YOUR ASSIGNMENT: From the entries that follow, reproduce exactly and only the lines from the line with "1. Explica por" to the line with "- *Query*: Solicitação", endpoints included.

Top of RECORD EXTRACTS

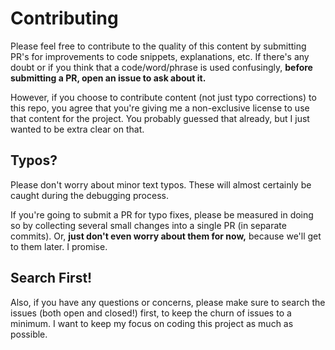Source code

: # Contributing

Please feel free to contribute to the quality of this content by submitting PR's for improvements to code snippets, explanations, etc. If there's any doubt or if you think that a code/word/phrase is used confusingly, **before submitting a PR, open an issue to ask about it.**

However, if you choose to contribute content (not just typo corrections) to this repo, you agree that you're giving me a non-exclusive license to use that content for the project. You probably guessed that already, but I just wanted to be extra clear on that.

## Typos?

Please don't worry about minor text typos. These will almost certainly be caught during the debugging process.

If you're going to submit a PR for typo fixes, please be measured in doing so by collecting several small changes into a single PR (in separate commits). Or, **just don't even worry about them for now,** because we'll get to them later. I promise.

## Search First!

Also, if you have any questions or concerns, please make sure to search the issues (both open and closed!) first, to keep the churn of issues to a minimum. I want to keep my focus on coding this project as much as possible.
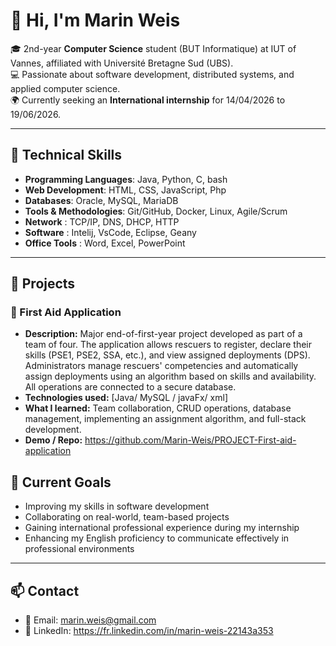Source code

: # 👋 Hi, I'm Marin Weis

🎓 2nd-year **Computer Science** student (BUT Informatique) at IUT of Vannes, affiliated with Université Bretagne Sud (UBS).                                                  
💻 Passionate about software development, distributed systems, and applied computer science.  
🌍 Currently seeking an **International internship** for 14/04/2026 to 19/06/2026.  

---

## 🚀 Technical Skills  

- **Programming Languages**: Java, Python, C, bash  
- **Web Development**: HTML, CSS, JavaScript, Php  
- **Databases**: Oracle, MySQL, MariaDB
- **Tools & Methodologies**: Git/GitHub, Docker, Linux, Agile/Scrum
- **Network** : TCP/IP, DNS, DHCP, HTTP
- **Software** : Intelij, VsCode, Eclipse, Geany
- **Office Tools** : Word, Excel, PowerPoint

---

## 📂 Projects  

### 🔹 First Aid Application
- **Description:** Major end-of-first-year project developed as part of a team of four. The application allows rescuers to register, declare their skills (PSE1, PSE2, SSA, etc.), and view assigned deployments (DPS). Administrators manage rescuers' competencies and automatically assign deployments using an algorithm based on skills and availability. All operations are connected to a secure database.  
- **Technologies used:** [Java/ MySQL / javaFx/ xml] 
- **What I learned:** Team collaboration, CRUD operations, database management, implementing an assignment algorithm, and full-stack development.  
- **Demo / Repo:** https://github.com/Marin-Weis/PROJECT-First-aid-application

## 🌱 Current Goals  

- Improving my skills in software development  
- Collaborating on real-world, team-based projects  
- Gaining international professional experience during my internship  
- Enhancing my English proficiency to communicate effectively in professional environments

---

## 📫 Contact  

- 📧 Email: marin.weis@gmail.com
- 💼 LinkedIn: https://fr.linkedin.com/in/marin-weis-22143a353

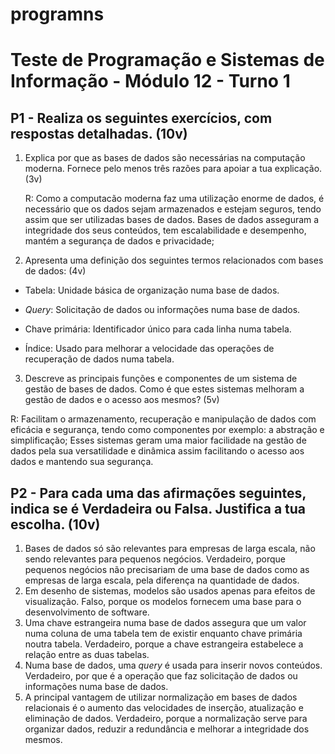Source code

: # programns
# Teste de Programação e Sistemas de Informação - Módulo 12 - Turno 1
## P1 - Realiza os seguintes exercícios, com respostas detalhadas. (10v)
1. Explica por que as bases de dados são necessárias na computação moderna. Fornece pelo menos três razões para apoiar a tua explicação. (3v)
   
   R: Como a computacão moderna faz uma utilização enorme de dados, é necessário que os dados sejam armazenados e estejam seguros, tendo assim que ser utilizadas bases de dados. Bases de dados asseguram a integridade dos seus conteúdos, tem escalabilidade e desempenho, mantém a segurança de dados e privacidade;

2. Apresenta uma definição dos seguintes termos relacionados com bases de dados: (4v)
- Tabela: Unidade básica de organização numa base de dados.
  
- *Query*: Solicitação de dados ou informações numa base de dados.
  
- Chave primária: Identificador único para cada linha numa tabela.
  
- Índice: Usado para melhorar a velocidade das operações de recuperação de dados numa tabela.
  
3. Descreve as principais funções e componentes de um sistema de gestão de bases de dados. Como é que estes sistemas melhoram a gestão de dados e o acesso aos mesmos? (5v)
   
  R: Facilitam o armazenamento, recuperação e manipulação de dados com eficácia e segurança, tendo como componentes por exemplo: a abstração e simplificação; Esses sistemas geram uma maior facilidade na gestão de dados pela sua versatilidade e dinâmica assim facilitando o acesso aos dados e mantendo sua segurança.

## P2 - Para cada uma das afirmações seguintes, indica se é **Verdadeira** ou **Falsa**. Justifica a tua escolha. (10v)
1. Bases de dados só são relevantes para empresas de larga escala, não sendo relevantes para pequenos negócios.
   Verdadeiro, porque pequenos negócios não precisariam de uma base de dados como as empresas de larga escala, pela diferença na quantidade de dados.
2. Em desenho de sistemas, modelos são usados apenas para efeitos de visualização.
   Falso, porque os modelos fornecem uma base para o desenvolvimento de software.
3. Uma chave estrangeira numa base de dados assegura que um valor numa coluna de uma tabela tem de existir enquanto chave primária noutra tabela.
   Verdadeiro, porque a chave estrangeira estabelece a relação entre as duas tabelas.
4. Numa base de dados, uma *query* é usada para inserir novos conteúdos.
   Verdadeiro, por que é a operação que faz solicitação de dados ou informações numa base de dados.
5. A principal vantagem de utilizar normalização em bases de dados relacionais é o aumento das velocidades de inserção, atualização e eliminação de dados.
  Verdadeiro, porque a normalização serve para organizar dados, reduzir a redundância e melhorar a integridade dos mesmos.
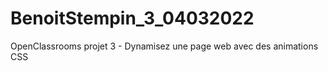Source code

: # BenoitStempin_3_04032022
OpenClassrooms projet 3 - Dynamisez une page web avec des animations CSS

Bottom of RECORD EXTRACTS

TASK OUTPUT:
1. Explica por que as bases de dados são necessárias na computação moderna. Fornece pelo menos três razões para apoiar a tua explicação. (3v)
   
   R: Como a computacão moderna faz uma utilização enorme de dados, é necessário que os dados sejam armazenados e estejam seguros, tendo assim que ser utilizadas bases de dados. Bases de dados asseguram a integridade dos seus conteúdos, tem escalabilidade e desempenho, mantém a segurança de dados e privacidade;

2. Apresenta uma definição dos seguintes termos relacionados com bases de dados: (4v)
- Tabela: Unidade básica de organização numa base de dados.
  
- *Query*: Solicitação de dados ou informações numa base de dados.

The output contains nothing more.